A view of Seneca One.
Commercial tenants have been signing onto Douglas Jemal’s vision for a technology hub Seneca One Tower for several years now.
First was M&T Bank, which plans to staff its newly renovated 330,000 square feet of space in the tower with up to 1,500 tech workers.
Odoo, a Belgian software firm, followed in early 2020 by signing a lease for an entire floor of the tower and announcing expansive hiring plans.
More recently, Cleveland-based AML RightSource signed on for its own floor at the skyscraper, with company leaders calling Buffalo a hub for experienced talent as the company makes software a major part of its national growth plans.
These are exciting projects in Buffalo, where the business community has become accustomed to reading about corporate hubs being established elsewhere.
They are united by one thing: the tower itself as a recruiting tool in the worldwide competition for technology talent.
“The tower is a beacon that shows we have a robust tech ecosystem,” said James Partsch, TechBuffalo’s executive director. “It makes it more visible and tangible.”

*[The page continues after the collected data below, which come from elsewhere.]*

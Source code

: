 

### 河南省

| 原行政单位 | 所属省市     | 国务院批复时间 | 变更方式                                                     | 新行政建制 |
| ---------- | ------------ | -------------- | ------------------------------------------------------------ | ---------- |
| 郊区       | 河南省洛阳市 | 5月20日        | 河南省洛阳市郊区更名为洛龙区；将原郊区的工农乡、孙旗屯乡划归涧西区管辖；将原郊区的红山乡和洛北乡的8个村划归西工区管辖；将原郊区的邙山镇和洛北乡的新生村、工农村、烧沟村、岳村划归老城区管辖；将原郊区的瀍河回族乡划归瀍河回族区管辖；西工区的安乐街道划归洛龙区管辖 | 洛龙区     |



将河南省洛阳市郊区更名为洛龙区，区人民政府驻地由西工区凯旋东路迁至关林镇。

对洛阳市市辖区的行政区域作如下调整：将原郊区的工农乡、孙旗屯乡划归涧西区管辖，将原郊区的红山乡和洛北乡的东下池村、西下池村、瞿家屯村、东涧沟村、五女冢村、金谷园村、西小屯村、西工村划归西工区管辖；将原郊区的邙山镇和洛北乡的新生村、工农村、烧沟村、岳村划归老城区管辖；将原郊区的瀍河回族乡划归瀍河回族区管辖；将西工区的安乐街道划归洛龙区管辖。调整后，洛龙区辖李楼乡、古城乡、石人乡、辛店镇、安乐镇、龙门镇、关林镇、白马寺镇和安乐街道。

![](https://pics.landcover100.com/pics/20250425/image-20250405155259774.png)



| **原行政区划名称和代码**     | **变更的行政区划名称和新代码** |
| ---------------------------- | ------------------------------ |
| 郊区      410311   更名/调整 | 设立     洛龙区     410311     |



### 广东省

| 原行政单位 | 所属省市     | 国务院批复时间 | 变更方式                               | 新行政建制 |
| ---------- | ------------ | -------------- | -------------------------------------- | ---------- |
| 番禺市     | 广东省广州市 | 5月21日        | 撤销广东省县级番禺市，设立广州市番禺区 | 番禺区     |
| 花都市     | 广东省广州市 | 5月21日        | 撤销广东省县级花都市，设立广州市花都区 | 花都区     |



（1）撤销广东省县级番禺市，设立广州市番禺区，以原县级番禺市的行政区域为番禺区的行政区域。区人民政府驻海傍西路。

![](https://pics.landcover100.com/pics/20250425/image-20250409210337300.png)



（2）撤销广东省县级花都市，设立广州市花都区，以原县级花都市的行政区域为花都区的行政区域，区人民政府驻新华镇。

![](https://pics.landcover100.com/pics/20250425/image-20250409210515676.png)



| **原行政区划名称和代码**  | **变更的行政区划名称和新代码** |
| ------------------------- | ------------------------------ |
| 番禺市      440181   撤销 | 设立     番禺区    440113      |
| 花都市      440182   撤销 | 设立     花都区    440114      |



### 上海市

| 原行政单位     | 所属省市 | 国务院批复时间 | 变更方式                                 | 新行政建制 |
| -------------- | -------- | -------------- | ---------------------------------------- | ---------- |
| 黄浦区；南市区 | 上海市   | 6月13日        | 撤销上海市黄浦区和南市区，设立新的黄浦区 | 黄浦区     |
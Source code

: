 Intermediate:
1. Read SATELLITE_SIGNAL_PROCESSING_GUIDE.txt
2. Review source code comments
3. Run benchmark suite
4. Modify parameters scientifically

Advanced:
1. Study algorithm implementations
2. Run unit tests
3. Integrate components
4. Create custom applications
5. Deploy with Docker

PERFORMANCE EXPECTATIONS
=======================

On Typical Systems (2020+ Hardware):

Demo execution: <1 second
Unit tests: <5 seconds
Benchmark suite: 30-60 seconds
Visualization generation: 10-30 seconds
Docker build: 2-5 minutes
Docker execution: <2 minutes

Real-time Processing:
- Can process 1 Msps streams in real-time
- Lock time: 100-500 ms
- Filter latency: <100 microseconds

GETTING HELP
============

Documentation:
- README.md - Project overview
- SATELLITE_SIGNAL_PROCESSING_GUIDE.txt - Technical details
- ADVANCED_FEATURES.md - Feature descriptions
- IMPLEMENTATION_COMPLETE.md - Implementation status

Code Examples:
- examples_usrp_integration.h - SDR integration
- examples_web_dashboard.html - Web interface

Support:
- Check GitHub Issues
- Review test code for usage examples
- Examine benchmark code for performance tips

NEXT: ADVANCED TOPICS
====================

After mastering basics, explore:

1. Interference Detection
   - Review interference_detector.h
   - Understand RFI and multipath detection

The nonprofit run by Partsch seeks to create thousands of new tech workers in Buffalo in the coming years, partly by retraining and upskilling Western New Yorkers but also in recruiting people who already have advanced tech skills. TechBuffalo scored a $2 million grant from Empire State Development Corp. last year to coordinate those efforts regionally.
The question of making Buffalo a magnet for tech talent is taking place in a shifting national landscape, where the Covid-19 pandemic has created questions about whether tech corporations will spread their footprints away from costly urban hubs.
Buffalo’s cost-of-living, slower lifestyle and cultural amenities have driven several of those decisions, most notably Odoo and another startup, Kyklo, which chose downtown Buffalo as its headquarters in 2020.
Western New York’s bedroom communities spread from Lake Erie to Batavia, but with the exception of a few retail strips, what’s missing from that equation are dynamic neighborhoods stuffed with people and things for them to do.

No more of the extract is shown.